Hi.
[...]
+
+ /**
+ * Verifies that the iterator generates a lexicographically
+ * increasing sequence of b(n,k) arrays, each having length k
+ * and each array itself increasing.
+ *
+ * Note: the lexicographic order check only works for n < 10.

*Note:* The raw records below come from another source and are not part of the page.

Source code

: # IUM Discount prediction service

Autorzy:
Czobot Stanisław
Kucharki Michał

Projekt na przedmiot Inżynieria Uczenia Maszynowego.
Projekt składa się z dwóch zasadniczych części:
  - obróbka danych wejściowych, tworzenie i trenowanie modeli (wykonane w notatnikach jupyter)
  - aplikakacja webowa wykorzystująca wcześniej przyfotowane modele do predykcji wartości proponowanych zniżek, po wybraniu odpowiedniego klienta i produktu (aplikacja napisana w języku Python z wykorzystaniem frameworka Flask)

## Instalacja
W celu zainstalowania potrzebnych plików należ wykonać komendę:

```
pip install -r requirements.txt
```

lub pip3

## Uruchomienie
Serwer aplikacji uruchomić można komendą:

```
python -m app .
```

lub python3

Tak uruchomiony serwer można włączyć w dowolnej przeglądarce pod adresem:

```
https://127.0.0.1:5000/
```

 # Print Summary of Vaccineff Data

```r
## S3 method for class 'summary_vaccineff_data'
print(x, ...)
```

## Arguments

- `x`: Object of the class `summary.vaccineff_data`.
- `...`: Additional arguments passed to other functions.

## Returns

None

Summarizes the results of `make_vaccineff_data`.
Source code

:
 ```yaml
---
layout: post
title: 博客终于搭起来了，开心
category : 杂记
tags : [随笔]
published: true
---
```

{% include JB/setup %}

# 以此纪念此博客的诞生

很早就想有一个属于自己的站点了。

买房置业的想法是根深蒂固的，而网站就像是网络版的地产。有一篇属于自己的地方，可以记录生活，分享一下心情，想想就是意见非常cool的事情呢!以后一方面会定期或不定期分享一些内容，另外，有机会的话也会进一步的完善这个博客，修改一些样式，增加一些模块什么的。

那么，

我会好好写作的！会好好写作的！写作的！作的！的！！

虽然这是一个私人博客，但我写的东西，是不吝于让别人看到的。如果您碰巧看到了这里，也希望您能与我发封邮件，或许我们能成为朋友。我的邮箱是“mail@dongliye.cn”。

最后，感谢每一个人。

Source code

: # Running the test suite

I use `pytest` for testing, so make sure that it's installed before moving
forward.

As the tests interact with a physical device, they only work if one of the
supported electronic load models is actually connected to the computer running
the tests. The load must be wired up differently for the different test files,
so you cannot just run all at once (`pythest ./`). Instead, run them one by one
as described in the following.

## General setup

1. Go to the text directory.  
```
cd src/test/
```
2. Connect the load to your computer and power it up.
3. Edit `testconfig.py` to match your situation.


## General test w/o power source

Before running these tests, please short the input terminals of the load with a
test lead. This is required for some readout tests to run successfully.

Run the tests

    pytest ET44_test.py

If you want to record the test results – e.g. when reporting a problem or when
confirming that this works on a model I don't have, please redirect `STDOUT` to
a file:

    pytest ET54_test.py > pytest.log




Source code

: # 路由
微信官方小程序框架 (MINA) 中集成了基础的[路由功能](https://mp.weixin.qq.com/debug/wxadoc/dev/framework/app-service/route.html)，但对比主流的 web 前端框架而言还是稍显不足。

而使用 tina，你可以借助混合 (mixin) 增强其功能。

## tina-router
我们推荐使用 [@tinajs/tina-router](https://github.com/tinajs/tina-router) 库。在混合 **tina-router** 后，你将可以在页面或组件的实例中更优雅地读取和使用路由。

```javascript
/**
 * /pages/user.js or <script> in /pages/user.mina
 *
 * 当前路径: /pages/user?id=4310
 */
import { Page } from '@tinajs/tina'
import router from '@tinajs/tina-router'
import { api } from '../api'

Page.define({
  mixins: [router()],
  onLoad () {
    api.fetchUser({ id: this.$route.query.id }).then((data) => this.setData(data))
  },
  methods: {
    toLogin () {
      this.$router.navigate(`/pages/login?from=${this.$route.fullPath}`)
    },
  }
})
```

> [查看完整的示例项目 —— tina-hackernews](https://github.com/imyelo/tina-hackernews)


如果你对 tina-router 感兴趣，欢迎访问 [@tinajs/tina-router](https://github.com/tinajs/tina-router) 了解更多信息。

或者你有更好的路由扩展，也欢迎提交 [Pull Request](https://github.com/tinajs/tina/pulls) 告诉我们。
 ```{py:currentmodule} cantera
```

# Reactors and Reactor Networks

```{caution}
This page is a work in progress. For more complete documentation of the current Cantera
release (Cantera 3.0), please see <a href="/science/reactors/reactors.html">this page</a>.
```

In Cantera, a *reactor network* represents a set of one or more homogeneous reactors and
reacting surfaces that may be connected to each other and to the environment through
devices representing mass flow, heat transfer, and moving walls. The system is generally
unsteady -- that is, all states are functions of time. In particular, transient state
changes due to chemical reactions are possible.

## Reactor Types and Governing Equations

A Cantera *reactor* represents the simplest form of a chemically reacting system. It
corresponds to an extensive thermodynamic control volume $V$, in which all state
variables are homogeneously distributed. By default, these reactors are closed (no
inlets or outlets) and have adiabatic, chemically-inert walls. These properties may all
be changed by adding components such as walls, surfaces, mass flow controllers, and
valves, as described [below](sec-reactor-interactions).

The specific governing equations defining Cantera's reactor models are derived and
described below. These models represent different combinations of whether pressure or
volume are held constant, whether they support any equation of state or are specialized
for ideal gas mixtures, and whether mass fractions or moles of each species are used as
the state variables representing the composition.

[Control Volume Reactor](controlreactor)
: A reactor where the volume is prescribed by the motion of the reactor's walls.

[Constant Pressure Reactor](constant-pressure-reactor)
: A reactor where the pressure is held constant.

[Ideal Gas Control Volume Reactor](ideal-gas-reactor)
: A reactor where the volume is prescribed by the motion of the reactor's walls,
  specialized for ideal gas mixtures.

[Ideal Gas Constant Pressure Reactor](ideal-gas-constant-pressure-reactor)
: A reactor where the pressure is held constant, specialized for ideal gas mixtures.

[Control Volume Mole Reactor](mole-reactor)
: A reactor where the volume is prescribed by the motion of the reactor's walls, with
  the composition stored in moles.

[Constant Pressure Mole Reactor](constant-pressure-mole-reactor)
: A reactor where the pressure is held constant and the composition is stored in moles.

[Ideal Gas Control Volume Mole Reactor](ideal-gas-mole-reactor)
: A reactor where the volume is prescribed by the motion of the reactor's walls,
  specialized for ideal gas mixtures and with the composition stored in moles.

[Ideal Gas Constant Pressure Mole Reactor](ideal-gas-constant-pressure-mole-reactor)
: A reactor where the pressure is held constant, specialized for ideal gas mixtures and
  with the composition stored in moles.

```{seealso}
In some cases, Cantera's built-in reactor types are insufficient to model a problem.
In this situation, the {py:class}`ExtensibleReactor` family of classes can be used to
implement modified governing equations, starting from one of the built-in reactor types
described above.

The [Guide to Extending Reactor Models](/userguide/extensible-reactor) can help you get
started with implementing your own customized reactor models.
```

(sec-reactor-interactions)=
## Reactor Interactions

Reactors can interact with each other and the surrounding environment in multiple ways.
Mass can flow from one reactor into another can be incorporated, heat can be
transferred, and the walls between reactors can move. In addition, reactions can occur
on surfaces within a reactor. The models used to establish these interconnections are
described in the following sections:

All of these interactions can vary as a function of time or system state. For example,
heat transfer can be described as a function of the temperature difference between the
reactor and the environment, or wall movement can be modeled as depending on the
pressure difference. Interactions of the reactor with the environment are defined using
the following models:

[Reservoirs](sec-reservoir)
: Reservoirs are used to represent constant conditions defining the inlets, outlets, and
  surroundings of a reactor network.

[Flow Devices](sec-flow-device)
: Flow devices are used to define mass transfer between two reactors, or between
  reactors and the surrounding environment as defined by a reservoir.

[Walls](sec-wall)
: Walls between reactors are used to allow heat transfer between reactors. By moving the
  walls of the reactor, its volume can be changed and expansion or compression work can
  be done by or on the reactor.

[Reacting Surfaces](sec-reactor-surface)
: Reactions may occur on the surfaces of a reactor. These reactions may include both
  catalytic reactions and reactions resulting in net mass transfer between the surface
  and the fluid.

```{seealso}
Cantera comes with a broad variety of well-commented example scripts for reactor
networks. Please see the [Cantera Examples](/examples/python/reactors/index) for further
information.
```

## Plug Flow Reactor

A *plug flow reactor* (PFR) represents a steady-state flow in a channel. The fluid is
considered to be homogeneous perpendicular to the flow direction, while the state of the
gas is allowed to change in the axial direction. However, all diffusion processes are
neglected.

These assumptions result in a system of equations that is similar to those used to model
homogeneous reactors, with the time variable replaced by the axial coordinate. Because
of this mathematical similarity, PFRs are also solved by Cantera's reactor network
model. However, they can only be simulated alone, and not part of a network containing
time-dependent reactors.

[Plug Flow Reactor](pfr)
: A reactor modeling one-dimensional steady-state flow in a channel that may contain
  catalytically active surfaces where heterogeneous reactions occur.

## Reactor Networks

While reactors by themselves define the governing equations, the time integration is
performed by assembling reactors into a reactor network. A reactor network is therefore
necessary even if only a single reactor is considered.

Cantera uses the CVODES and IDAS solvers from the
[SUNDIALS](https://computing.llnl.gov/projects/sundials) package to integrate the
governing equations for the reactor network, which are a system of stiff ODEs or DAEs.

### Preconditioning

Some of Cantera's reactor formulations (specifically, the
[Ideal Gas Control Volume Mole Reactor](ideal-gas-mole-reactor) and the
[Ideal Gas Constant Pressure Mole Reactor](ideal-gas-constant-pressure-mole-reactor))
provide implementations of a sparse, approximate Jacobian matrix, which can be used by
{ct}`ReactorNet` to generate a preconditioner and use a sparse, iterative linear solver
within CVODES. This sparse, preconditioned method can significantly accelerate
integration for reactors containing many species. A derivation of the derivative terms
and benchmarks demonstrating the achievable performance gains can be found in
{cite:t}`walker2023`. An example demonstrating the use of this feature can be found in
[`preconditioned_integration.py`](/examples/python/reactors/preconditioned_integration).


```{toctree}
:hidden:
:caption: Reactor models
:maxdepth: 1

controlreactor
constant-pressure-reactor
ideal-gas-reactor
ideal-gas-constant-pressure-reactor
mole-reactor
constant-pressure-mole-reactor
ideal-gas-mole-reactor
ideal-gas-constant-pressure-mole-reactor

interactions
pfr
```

What about not using a fixed base (cf. below)?
+ *
+ * @param iterator
+ * @param n size of universe
+ * @param k size of subsets
+ */
+ private void checkIterator(Iterator<int[]> iterator, int n, int
k) {
+ long lastLex = -1;
+ long length = 0;
+ while (iterator.hasNext()) {
+ final int[] iterate = iterator.next();
+ Assert.assertEquals(k, iterate.length);
+ final long curLex = lexNorm(iterate);
^^^^^^^^^^^^^^^
Replace with
final long curLex = lexNorm(iterate, n);
+ Assert.assertTrue(curLex > lastLex);
+ lastLex = curLex;
+ length++;
+ for (int i = 1; i < iterate.length; i++) {
+ Assert.assertTrue(iterate[i] > iterate[i - 1]);
+ }
+ }
[...]
+
+ /**
+ * Returns the value represented by the digits in the input
array in reverse order.
+ * For example [3,2,1] returns 123.
+ *
+ * @param iterate input array
+ * @return lexicographic norm
+ */
+ private long lexNorm(int[] iterate) {
^^^
Replace with
private long lexNorm(int[] iterate, int n)
+ long ret = 0;
+ for (int i = iterate.length - 1; i >= 0; i--) {
+ ret += iterate[i] * ArithmeticUtils.pow(10l, (long) i);
^^^^^^^^^^^^^^
Replace with
ret += iterate[i] * ArithmeticUtils.pow(n, (long) i);
+ }
+ return ret;
+ }
+}
[...]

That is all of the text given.